◆ WHAT IS REQUIRED
Where does the string "points" occur in the entries below? Copy every line where it does.

====

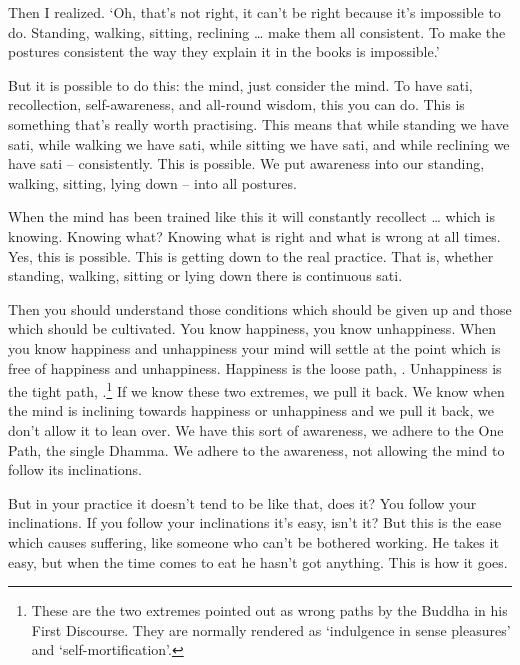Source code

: Then I realized. `Oh, that's not right, it can't be right because it's impossible to do. Standing, walking, sitting, reclining \ldots{} make them all consistent. To make the postures consistent the way they explain it in the books is impossible.' 

But it is possible to do this: the mind, just consider the mind. To have sati, recollection,  self-awareness, and  all-round wisdom, this you can do. This is something that's really worth practising. This means that while standing we have sati, while walking we have sati, while sitting we have sati, and while reclining we have sati -- consistently. This is possible. We put awareness into our standing, walking, sitting, lying down -- into all postures. 

When the mind has been trained like this it will constantly recollect  \ldots{} which is knowing. Knowing what? Knowing what is right and what is wrong at all times. Yes, this is possible. This is getting down to the real practice. That is, whether standing, walking, sitting or lying down there is continuous sati. 

Then you should understand those conditions which should be given up and those which should be cultivated. You know happiness, you know unhappiness. When you know happiness and unhappiness your mind will settle at the point which is free of happiness and unhappiness. Happiness is the loose path, . Unhappiness is the tight path, .\footnote{These are the two extremes pointed out as wrong paths by the Buddha in his First Discourse. They are normally rendered as `indulgence in sense pleasures' and `self-mortification'.} If we know these two extremes, we pull it back. We know when the mind is inclining towards happiness or unhappiness and we pull it back, we don't allow it to lean over. We have this sort of awareness, we adhere to the One Path, the single Dhamma. We adhere to the awareness, not allowing the mind to follow its inclinations. 

But in your practice it doesn't tend to be like that, does it? You follow your inclinations. If you follow your inclinations it's easy, isn't it? But this is the ease which causes suffering, like someone who can't be bothered working. He takes it easy, but when the time comes to eat he hasn't got anything. This is how it goes. 


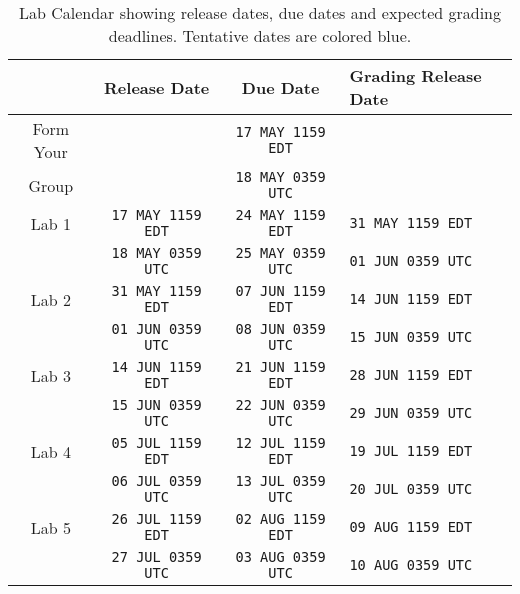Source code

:%
\begin{table}
  \centering
  \begin{tabular}{c|c|c|l}
      & Release Date & Due Date & Grading Release Date\\ \hline
    Form Your
      &
      & \texttt{17 MAY 1159 EDT}
      & \\
    Group
      &
      & \texttt{18 MAY 0359 UTC}
      & \\ \hline
    Lab 1
      & \texttt{17 MAY 1159 EDT}
      & \texttt{24 MAY 1159 EDT}
      & {\color{blue}\texttt{31 MAY 1159 EDT}}\\
      & \texttt{18 MAY 0359 UTC}
      & \texttt{25 MAY 0359 UTC}
      & {\color{blue}\texttt{01 JUN 0359 UTC}}\\ \hline
    Lab 2
      & {\color{blue}\texttt{31 MAY 1159 EDT}}
      & {\color{blue}\texttt{07 JUN 1159 EDT}}
      & {\color{blue}\texttt{14 JUN 1159 EDT}}\\
      & {\color{blue}\texttt{01 JUN 0359 UTC}}
      & {\color{blue}\texttt{08 JUN 0359 UTC}}
      & {\color{blue}\texttt{15 JUN 0359 UTC}}\\ \hline
    Lab 3
      & {\color{blue}\texttt{14 JUN 1159 EDT}}
      & {\color{blue}\texttt{21 JUN 1159 EDT}}
      & {\color{blue}\texttt{28 JUN 1159 EDT}}\\
      & {\color{blue}\texttt{15 JUN 0359 UTC}}
      & {\color{blue}\texttt{22 JUN 0359 UTC}}
      & {\color{blue}\texttt{29 JUN 0359 UTC}}\\ \hline
    Lab 4
      & {\color{blue}\texttt{05 JUL 1159 EDT}}
      & {\color{blue}\texttt{12 JUL 1159 EDT}}
      & {\color{blue}\texttt{19 JUL 1159 EDT}}\\
      & {\color{blue}\texttt{06 JUL 0359 UTC}}
      & {\color{blue}\texttt{13 JUL 0359 UTC}}
      & {\color{blue}\texttt{20 JUL 0359 UTC}}\\ \hline
    Lab 5
      & {\color{blue}\texttt{26 JUL 1159 EDT}}
      & {\color{blue}\texttt{02 AUG 1159 EDT}}
      & {\color{blue}\texttt{09 AUG 1159 EDT}}\\
      & {\color{blue}\texttt{27 JUL 0359 UTC}}
      & {\color{blue}\texttt{03 AUG 0359 UTC}}
      & {\color{blue}\texttt{10 AUG 0359 UTC}}
  \end{tabular}
  \caption[Lab Calendar]{%
    Lab Calendar showing release dates, due dates and expected grading
    deadlines. Tentative dates are colored blue.
  }
  \label{tab:labcalendar}
\end{table}

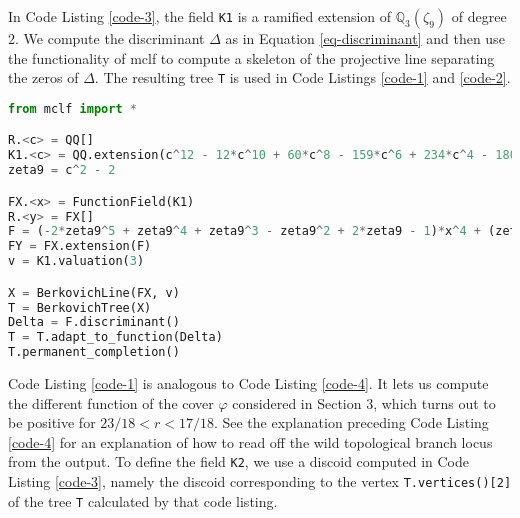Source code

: \documentclass[11pt]{amsart}
\renewcommand{\phi}{\varphi}
\newcommand{\BQ}{{\mathbb{Q}}}
\theoremstyle{definition}
\begin{document}
In Code Listing \ref{code-3}, the field \texttt{K1} is a ramified extension of $\BQ_3(\zeta_9)$ of degree $2$. We compute the discriminant $\Delta$ as in Equation \eqref{eq-discriminant} and then use the functionality of mclf to compute a skeleton of the projective line separating the zeros of $\Delta$. The resulting tree \texttt{T} is used in Code Listings \ref{code-1} and \ref{code-2}.
\begin{lstlisting}[language=Python, label={code-3},caption=SageMath program. Used to compute a skeleton of the projective line separating branch points]
from mclf import *

R.<c> = QQ[]
K1.<c> = QQ.extension(c^12 - 12*c^10 + 60*c^8 - 159*c^6 + 234*c^4 - 180*c^2 + 57)
zeta9 = c^2 - 2

FX.<x> = FunctionField(K1)
R.<y> = FX[]
F = (-2*zeta9^5 + zeta9^4 + zeta9^3 - zeta9^2 + 2*zeta9 - 1)*x^4 + (zeta9^5 + zeta9^3 + zeta9^2)*x^3*y + (24*zeta9^5 - 6*zeta9^4 + 15*zeta9^3 + 12*zeta9^2 + 15)*x^3 + (9*zeta9^4)*x^2*y + y^3 + (-45*zeta9^5 + 9*zeta9^4 - 18*zeta9^3 + 45*zeta9^2 - 63*zeta9 - 36)*x^2 + (9*zeta9^5 - 27*zeta9^4 - 18*zeta9^3 + 18*zeta9^2 - 36)*x*y + (135*zeta9^5 + 135*zeta9^4 - 135*zeta9^3 - 54*zeta9^2 + 270*zeta9 - 27)*x + (9*zeta9^5 + 54*zeta9^4 + 18*zeta9^3 - 36*zeta9^2 + 27*zeta9 + 63)*y + (-189*zeta9^5 - 81*zeta9^4 + 279*zeta9^3 - 108*zeta9^2 - 270*zeta9 + 72)
FY = FX.extension(F)
v = K1.valuation(3)

X = BerkovichLine(FX, v)
T = BerkovichTree(X)
Delta = F.discriminant()
T = T.adapt_to_function(Delta)
T.permanent_completion()
\end{lstlisting}


Code Listing \ref{code-1} is analogous to Code Listing \ref{code-4}. It lets us compute the different function of the cover $\phi$ considered in Section 3, which turns out to be positive for $23/18<r<17/18$. See the explanation preceding Code Listing \ref{code-4} for an explanation of how to read off the wild topological branch locus from the output. To define the field \texttt{K2}, we use a discoid computed in Code Listing \ref{code-3}, namely the discoid corresponding to the vertex \texttt{T.vertices()[2]} of the tree \texttt{T} calculated by that code listing.
\end{document}
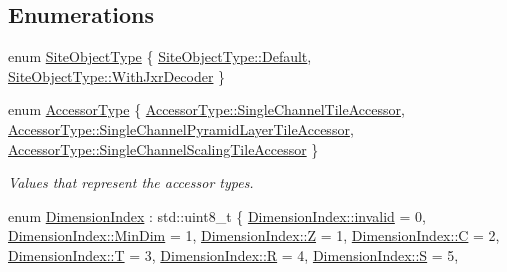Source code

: \subsection*{Enumerations}
\begin{DoxyCompactItemize}
\item 
enum \hyperlink{namespacelib_c_z_i_a77743727a5f0709a64237e58b9254983}{Site\+Object\+Type} \{ \hyperlink{namespacelib_c_z_i_a77743727a5f0709a64237e58b9254983a7a1920d61156abc05a60135aefe8bc67}{Site\+Object\+Type\+::\+Default}, 
\hyperlink{namespacelib_c_z_i_a77743727a5f0709a64237e58b9254983a6cdacd623c3a47d457783e5410437a42}{Site\+Object\+Type\+::\+With\+Jxr\+Decoder}
 \}
\item 
enum \hyperlink{namespacelib_c_z_i_aa626474324df92c9cdc7258cdb1e677c}{Accessor\+Type} \{ \hyperlink{namespacelib_c_z_i_aa626474324df92c9cdc7258cdb1e677ca0e2de81425cb9e8bf8cc720f158dda7a}{Accessor\+Type\+::\+Single\+Channel\+Tile\+Accessor}, 
\hyperlink{namespacelib_c_z_i_aa626474324df92c9cdc7258cdb1e677ca371b0260cc2165a52c4b4addd2fe4986}{Accessor\+Type\+::\+Single\+Channel\+Pyramid\+Layer\+Tile\+Accessor}, 
\hyperlink{namespacelib_c_z_i_aa626474324df92c9cdc7258cdb1e677cae5c28a1e209fa4abe7f13039724c5a6c}{Accessor\+Type\+::\+Single\+Channel\+Scaling\+Tile\+Accessor}
 \}\begin{DoxyCompactList}\small\item\em Values that represent the accessor types. \end{DoxyCompactList}
\item 
enum \hyperlink{namespacelib_c_z_i_a55049658acf59d0eddfaebcad16df424}{Dimension\+Index} \+: std\+::uint8\+\_\+t \{ \newline
\hyperlink{namespacelib_c_z_i_a55049658acf59d0eddfaebcad16df424afedb2d84cafe20862cb4399751a8a7e3}{Dimension\+Index\+::invalid} = 0, 
\hyperlink{namespacelib_c_z_i_a55049658acf59d0eddfaebcad16df424a4664bf19d8f3ef0300bc3d7170ea139f}{Dimension\+Index\+::\+Min\+Dim} = 1, 
\hyperlink{namespacelib_c_z_i_a55049658acf59d0eddfaebcad16df424a21c2e59531c8710156d34a3c30ac81d5}{Dimension\+Index\+::Z} = 1, 
\hyperlink{namespacelib_c_z_i_a55049658acf59d0eddfaebcad16df424a0d61f8370cad1d412f80b84d143e1257}{Dimension\+Index\+::C} = 2, 
\newline
\hyperlink{namespacelib_c_z_i_a55049658acf59d0eddfaebcad16df424ab9ece18c950afbfa6b0fdbfa4ff731d3}{Dimension\+Index\+::T} = 3, 
\hyperlink{namespacelib_c_z_i_a55049658acf59d0eddfaebcad16df424ae1e1d3d40573127e9ee0480caf1283d6}{Dimension\+Index\+::R} = 4, 
\hyperlink{namespacelib_c_z_i_a55049658acf59d0eddfaebcad16df424a5dbc98dcc983a70728bd082d1a47546e}{Dimension\+Index\+::S} = 5, 

\end{DoxyCompactItemize}

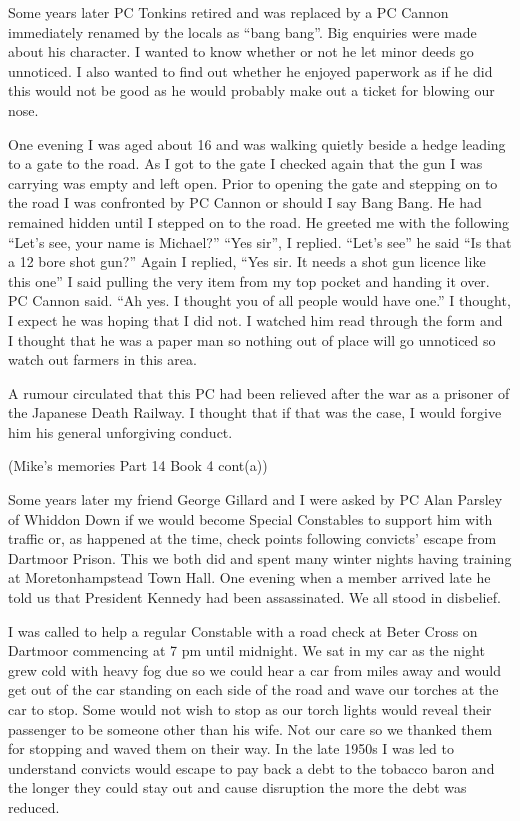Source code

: Some years later PC Tonkins retired and was replaced by a PC Cannon immediately
renamed by the locals as ``bang bang''.  Big enquiries were made about his
character.  I wanted to know whether or not he let minor deeds go unnoticed.  I
also wanted to find out whether he enjoyed paperwork as if he did this would
not be good as he would probably make out a ticket for blowing our nose.

One evening I was aged about 16 and was walking quietly beside a hedge leading
to a gate to the road.  As I got to the gate I checked again that the gun I was
carrying was empty and left open.  Prior to opening the gate and stepping on to
the road I was confronted by PC Cannon or should I say Bang Bang.  He had
remained hidden until I stepped on to the road.  He greeted me with the
following ``Let's see, your name is Michael?''  ``Yes sir'', I replied. ``Let's
see'' he said ``Is that a 12 bore shot gun?''  Again I replied, ``Yes sir.  It
needs a shot gun licence like this one'' I said pulling the very item from my
top pocket and handing it over.  PC Cannon said.  ``Ah yes.  I thought you of
all people would have one.''  I thought, I expect he was hoping that I did not.
I watched him read through the form and I thought that he was a paper man so
nothing out of place will go unnoticed so watch out farmers in this area.

A rumour circulated that this PC had been relieved after the war as a prisoner
of the Japanese Death Railway.  I thought that if that was the case, I would
forgive him his general unforgiving conduct.

(Mike's memories Part 14 Book 4 cont(a))

Some years later my friend George Gillard and I were asked by PC Alan Parsley of
Whiddon Down if we would become Special Constables to support him with traffic
or, as happened at the time, check points following convicts' escape from
Dartmoor Prison.   This we both did and spent many winter nights having
training at Moretonhampstead Town Hall.  One evening when a member arrived late
he told us that President Kennedy had been assassinated.  We all stood in
disbelief.

I was called to help a regular Constable with a road check at Beter Cross on
Dartmoor commencing at 7 pm until midnight.  We sat in my car as the night grew
cold with heavy fog due so we could hear a car from miles away and would get
out of the car standing on each side of the road and wave our torches at the
car to stop.  Some would not wish to stop as our torch lights would reveal
their passenger to be someone other than his wife.  Not our care so we thanked
them for stopping and waved them on their way.  In the late 1950s I was led to
understand convicts would escape to pay back a debt to the tobacco baron and
the longer they could stay out and cause disruption the more the debt was
reduced.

====

◆ EXERCISE SOLUTION
\begin{lstlisting}[language=Python, label={code-3},caption=SageMath program. Used to compute a skeleton of the projective line separating branch points]
or, as happened at the time, check points following convicts' escape from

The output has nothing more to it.